>>>>>
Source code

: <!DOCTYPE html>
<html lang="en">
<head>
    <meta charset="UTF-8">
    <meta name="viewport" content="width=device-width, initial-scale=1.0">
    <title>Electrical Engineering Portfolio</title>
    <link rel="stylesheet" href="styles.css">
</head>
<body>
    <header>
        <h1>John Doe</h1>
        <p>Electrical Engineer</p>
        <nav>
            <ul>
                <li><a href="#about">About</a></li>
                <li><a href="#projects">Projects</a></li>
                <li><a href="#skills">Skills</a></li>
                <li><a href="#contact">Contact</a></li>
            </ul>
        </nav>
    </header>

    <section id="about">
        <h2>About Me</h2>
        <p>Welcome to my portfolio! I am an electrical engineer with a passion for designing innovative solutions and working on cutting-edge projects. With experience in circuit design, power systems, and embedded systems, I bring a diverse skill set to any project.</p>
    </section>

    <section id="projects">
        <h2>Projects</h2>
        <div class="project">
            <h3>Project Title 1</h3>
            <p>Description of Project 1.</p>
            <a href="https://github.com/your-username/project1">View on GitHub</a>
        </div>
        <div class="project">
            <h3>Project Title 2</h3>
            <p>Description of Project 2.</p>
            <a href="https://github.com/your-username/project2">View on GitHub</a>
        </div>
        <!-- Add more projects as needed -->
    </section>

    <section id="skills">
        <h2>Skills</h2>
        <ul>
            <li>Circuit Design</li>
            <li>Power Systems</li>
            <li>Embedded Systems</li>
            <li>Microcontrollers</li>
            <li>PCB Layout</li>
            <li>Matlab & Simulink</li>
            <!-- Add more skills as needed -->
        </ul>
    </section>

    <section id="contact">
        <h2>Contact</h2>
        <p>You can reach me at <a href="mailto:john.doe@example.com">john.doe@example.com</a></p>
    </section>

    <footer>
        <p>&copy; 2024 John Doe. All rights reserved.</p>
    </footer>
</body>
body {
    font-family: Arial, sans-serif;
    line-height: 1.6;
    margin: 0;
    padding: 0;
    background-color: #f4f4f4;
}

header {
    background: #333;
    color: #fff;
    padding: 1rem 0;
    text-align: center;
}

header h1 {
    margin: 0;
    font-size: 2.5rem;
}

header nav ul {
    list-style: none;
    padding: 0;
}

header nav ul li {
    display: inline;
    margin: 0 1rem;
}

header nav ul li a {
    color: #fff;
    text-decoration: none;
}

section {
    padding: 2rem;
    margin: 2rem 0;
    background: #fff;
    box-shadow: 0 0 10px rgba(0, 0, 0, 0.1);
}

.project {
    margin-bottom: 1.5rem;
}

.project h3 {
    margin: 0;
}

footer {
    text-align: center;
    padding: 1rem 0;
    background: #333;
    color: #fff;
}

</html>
<<<<<
▶ [Your goal] Which lines above run from the one containing "background-color: #f4f4f4;" down to the one containing "background: #fff;"? Repeat exactly those, both ends included, and nothing else.

▶ [Answer section]
    background-color: #f4f4f4;
}

header {
    background: #333;
    color: #fff;
    padding: 1rem 0;
    text-align: center;
}

header h1 {
    margin: 0;
    font-size: 2.5rem;
}

header nav ul {
    list-style: none;
    padding: 0;
}

header nav ul li {
    display: inline;
    margin: 0 1rem;
}

header nav ul li a {
    color: #fff;
    text-decoration: none;
}

section {
    padding: 2rem;
    margin: 2rem 0;
    background: #fff;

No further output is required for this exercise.